July 12, 2024

Project Woman hosted its annual candlelight vigil called Take Back The Night on Oct. 6 in honor of domestic violence victims.
Take Back The Night happens every October to bring awareness to National Domestic Violence Awareness Month. The vigil is an event to celebrate those who have survived, remember those lost and give hope to those who are currently undergoing hardship within relationships.
People gathered on Thursday night outside of Springfield City Hall to recall those they had lost to domestic violence, along with those who are still with them. The night began with a performance by Wittenberg’s female a cappella group, Just Eve, and transitioned into opening remarks by Nick Heimlich, master of ceremonies.

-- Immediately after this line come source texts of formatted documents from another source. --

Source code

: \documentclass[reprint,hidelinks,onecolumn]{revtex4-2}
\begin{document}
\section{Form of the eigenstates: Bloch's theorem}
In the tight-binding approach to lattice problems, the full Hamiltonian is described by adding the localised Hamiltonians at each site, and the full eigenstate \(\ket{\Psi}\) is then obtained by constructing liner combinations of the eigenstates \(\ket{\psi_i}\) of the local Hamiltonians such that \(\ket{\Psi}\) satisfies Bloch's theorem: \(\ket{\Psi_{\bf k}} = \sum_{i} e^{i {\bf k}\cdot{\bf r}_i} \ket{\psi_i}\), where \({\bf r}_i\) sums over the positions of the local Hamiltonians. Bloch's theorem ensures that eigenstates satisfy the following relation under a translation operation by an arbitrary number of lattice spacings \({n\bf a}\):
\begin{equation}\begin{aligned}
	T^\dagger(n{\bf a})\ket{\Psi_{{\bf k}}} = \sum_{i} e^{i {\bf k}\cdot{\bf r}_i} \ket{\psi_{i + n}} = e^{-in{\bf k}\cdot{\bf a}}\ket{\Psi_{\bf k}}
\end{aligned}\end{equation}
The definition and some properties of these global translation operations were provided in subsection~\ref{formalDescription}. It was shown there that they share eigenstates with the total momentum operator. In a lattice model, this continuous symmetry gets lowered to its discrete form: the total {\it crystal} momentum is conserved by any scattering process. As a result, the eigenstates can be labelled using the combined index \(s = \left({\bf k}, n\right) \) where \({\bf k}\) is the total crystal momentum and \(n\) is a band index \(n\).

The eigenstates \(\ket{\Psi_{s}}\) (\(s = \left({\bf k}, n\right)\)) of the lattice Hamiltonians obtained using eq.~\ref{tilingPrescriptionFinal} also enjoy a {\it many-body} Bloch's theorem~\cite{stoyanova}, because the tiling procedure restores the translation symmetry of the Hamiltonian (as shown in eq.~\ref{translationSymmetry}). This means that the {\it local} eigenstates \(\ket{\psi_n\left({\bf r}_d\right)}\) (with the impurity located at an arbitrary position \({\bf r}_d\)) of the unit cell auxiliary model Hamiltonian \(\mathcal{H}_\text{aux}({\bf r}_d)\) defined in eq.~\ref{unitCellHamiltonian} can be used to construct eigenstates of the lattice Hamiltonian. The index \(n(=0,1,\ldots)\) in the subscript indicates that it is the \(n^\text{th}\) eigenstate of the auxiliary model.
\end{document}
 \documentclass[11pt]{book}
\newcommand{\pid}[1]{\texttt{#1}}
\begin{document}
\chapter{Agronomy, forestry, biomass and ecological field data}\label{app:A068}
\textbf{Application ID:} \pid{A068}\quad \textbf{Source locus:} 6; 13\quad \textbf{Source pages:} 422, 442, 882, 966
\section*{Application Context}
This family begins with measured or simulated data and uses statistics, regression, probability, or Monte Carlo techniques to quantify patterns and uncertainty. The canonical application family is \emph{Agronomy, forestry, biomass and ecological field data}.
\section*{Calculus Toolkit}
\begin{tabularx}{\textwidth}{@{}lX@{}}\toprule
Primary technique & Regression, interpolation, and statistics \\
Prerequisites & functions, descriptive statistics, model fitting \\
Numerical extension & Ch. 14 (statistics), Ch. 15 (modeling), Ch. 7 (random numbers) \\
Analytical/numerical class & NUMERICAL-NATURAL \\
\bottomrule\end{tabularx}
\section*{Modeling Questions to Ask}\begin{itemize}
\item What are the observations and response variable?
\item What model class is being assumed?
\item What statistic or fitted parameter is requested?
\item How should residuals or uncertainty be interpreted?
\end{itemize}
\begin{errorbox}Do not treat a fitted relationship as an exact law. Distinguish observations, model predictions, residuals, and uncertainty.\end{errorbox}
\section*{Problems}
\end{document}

“Our mission here tonight is to bring hearts together,” Heimlich said.
Laura Baxter, executive director of Project Woman, then stepped up to the podium to say that everyone gathered there is providing hope for victims. One in four women and one in 10 men experience domestic violence in their lifetime.
“I’m hopeful that each day we’re making progress, even though the statistics don’t change,” Baxter said.
Baxter went on to say that she doesn’t believe the lack of change means the Womyn’s Center is ineffective, but the opposite, as people are coming forward and asking for help much more frequently. She spoke of how abusers isolate victims, and the event is proof that the victims are being heard. Everyone in unison then said, “I am not alone. You are not alone. We are not alone. We are together.”
The executive director then presented Leanne Wierenga with the Chrysalis Award, representing strong support and help to Project Woman. Wierenga is a volunteer and even a past board member for the organization.
“I think I’m a survivor, and it’s because of Project Woman that I am,” Wierenga said, choked up.
She she had been victimized by a past husband, and the organization helped her find courage to press charges and leave him. Seeing a counselor at Project Woman showed her that she could be happy and survive. Wierenga considers herself one of the lucky ones with a good job, good family and good coworkers. She stressed that not everyone who comes to the shelter seeking help has those things, and the smallest bit of money donated could help their cause.
After a moving musical performance by Kent Brooks, director of Wittenberg’s IMANI Gospel Choir, Take Back the Night truly began. The Wittenberg Survivor Organization called No Woman Left Behind led a march of university students and faculty back to campus in solidarity after the vigil.
“Claim our bodies, claim our right; take a stand, take back the night!” they chanted.
In commitment to ending domestic and intimate partner violence, participants held their candles high and marched all the way back to Founder’s Pub, where an open microphone awaited anyone who wanted to speak on the subject. While snacking on cookies and hot chocolate, students respectfully listened to others’ experience with sexual violence, reminding everyone that you may know someone, but not their story.